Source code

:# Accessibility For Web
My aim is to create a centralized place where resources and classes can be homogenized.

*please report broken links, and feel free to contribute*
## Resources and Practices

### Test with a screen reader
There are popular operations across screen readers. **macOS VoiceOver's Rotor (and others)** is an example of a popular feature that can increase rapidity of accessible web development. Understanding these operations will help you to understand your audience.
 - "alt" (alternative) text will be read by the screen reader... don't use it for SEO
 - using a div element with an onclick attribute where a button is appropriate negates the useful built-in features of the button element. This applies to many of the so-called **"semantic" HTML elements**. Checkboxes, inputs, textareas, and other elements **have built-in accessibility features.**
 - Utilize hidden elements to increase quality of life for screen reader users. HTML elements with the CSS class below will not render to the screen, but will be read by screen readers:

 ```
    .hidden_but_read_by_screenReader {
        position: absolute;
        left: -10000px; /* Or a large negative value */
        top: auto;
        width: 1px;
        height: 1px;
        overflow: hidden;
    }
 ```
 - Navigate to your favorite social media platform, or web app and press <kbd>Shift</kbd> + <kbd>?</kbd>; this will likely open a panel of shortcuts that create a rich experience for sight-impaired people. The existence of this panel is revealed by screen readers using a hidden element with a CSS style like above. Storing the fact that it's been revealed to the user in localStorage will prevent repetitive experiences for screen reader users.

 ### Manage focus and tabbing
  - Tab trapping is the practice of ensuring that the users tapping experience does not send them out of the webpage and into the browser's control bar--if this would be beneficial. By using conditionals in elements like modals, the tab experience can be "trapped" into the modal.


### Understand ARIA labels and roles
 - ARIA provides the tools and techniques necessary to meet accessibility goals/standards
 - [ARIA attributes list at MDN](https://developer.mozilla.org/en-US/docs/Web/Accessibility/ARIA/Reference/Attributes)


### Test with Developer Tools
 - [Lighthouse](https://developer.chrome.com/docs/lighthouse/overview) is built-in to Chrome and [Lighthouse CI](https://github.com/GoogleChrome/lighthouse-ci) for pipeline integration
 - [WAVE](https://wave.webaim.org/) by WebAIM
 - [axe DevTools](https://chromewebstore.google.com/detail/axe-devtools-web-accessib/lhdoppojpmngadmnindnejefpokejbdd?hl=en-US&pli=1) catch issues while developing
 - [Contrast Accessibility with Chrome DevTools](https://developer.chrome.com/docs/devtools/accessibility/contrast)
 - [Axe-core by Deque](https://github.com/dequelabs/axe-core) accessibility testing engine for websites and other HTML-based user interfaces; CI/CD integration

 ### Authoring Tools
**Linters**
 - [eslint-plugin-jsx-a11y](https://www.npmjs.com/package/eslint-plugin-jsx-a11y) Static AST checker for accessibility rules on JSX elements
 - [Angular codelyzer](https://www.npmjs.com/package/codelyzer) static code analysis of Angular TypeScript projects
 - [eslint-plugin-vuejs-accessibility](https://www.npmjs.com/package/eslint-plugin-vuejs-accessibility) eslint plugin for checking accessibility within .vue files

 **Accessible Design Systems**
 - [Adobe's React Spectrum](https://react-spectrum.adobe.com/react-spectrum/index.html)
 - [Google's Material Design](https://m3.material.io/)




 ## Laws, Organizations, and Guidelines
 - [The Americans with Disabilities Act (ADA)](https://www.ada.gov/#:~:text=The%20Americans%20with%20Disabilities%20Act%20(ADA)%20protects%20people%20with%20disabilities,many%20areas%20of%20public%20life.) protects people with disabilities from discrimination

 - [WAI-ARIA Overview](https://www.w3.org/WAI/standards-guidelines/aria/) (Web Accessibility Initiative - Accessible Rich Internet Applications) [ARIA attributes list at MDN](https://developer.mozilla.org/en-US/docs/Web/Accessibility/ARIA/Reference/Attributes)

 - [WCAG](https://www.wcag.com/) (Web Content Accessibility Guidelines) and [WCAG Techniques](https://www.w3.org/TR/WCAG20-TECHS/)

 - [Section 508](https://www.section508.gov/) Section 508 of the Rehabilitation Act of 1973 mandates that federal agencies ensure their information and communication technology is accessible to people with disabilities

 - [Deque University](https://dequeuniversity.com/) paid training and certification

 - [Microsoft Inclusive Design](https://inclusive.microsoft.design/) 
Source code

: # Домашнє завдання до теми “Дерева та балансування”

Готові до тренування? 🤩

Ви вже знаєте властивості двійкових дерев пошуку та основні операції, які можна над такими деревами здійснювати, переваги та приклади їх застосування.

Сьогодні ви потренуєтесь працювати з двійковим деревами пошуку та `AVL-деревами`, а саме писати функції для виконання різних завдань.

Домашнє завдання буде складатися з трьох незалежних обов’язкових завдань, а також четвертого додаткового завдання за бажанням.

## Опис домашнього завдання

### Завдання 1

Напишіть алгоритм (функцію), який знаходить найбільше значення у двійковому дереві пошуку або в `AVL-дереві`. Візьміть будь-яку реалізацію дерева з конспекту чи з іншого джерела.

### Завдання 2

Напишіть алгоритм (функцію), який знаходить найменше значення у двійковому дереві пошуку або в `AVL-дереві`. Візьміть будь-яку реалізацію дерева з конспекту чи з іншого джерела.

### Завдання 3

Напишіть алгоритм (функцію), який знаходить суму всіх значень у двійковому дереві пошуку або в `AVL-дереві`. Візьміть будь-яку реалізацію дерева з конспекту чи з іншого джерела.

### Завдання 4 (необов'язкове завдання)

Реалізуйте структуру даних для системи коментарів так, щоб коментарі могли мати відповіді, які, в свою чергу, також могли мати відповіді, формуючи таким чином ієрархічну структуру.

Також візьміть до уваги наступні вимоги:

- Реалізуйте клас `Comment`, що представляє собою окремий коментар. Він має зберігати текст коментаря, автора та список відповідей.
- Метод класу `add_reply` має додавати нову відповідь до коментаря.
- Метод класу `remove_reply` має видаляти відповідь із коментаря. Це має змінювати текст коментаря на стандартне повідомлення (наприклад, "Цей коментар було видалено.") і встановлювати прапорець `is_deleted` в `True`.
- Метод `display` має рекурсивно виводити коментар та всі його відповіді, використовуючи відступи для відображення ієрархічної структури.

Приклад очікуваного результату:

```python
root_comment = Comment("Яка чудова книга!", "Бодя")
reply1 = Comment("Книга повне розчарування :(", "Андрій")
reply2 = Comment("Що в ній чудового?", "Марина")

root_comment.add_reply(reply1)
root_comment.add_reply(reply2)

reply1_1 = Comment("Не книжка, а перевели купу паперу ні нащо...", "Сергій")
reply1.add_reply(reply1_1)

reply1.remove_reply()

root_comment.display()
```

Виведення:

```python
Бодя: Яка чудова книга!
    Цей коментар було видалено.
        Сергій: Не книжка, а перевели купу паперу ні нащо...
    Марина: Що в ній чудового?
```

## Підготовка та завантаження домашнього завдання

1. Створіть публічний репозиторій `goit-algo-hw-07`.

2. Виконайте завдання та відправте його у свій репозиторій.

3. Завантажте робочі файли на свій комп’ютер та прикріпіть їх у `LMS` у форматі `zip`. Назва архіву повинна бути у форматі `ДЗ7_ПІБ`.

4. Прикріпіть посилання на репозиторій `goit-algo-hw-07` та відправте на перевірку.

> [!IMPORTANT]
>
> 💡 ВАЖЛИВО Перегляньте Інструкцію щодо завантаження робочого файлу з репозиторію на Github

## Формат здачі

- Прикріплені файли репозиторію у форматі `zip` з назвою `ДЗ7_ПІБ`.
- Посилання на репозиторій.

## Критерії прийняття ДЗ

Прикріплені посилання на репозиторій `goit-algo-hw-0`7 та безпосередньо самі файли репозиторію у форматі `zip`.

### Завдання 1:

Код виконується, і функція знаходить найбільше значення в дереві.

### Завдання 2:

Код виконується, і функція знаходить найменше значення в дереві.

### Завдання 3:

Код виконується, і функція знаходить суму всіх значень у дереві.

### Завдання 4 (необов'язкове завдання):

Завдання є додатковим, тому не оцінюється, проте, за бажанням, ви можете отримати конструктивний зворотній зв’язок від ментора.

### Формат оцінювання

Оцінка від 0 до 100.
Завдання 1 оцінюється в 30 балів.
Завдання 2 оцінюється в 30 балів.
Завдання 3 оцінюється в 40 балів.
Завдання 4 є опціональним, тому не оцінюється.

**Problem details**
Considering only the material above, set down every line from the one with "- using a div" to the one with "### Manage focus and tabbing", inclusive, exactly as written.

**Your solution**
 - using a div element with an onclick attribute where a button is appropriate negates the useful built-in features of the button element. This applies to many of the so-called **"semantic" HTML elements**. Checkboxes, inputs, textareas, and other elements **have built-in accessibility features.**
 - Utilize hidden elements to increase quality of life for screen reader users. HTML elements with the CSS class below will not render to the screen, but will be read by screen readers:

 ```
    .hidden_but_read_by_screenReader {
        position: absolute;
        left: -10000px; /* Or a large negative value */
        top: auto;
        width: 1px;
        height: 1px;
        overflow: hidden;
    }
 ```
 - Navigate to your favorite social media platform, or web app and press <kbd>Shift</kbd> + <kbd>?</kbd>; this will likely open a panel of shortcuts that create a rich experience for sight-impaired people. The existence of this panel is revealed by screen readers using a hidden element with a CSS style like above. Storing the fact that it's been revealed to the user in localStorage will prevent repetitive experiences for screen reader users.

 ### Manage focus and tabbing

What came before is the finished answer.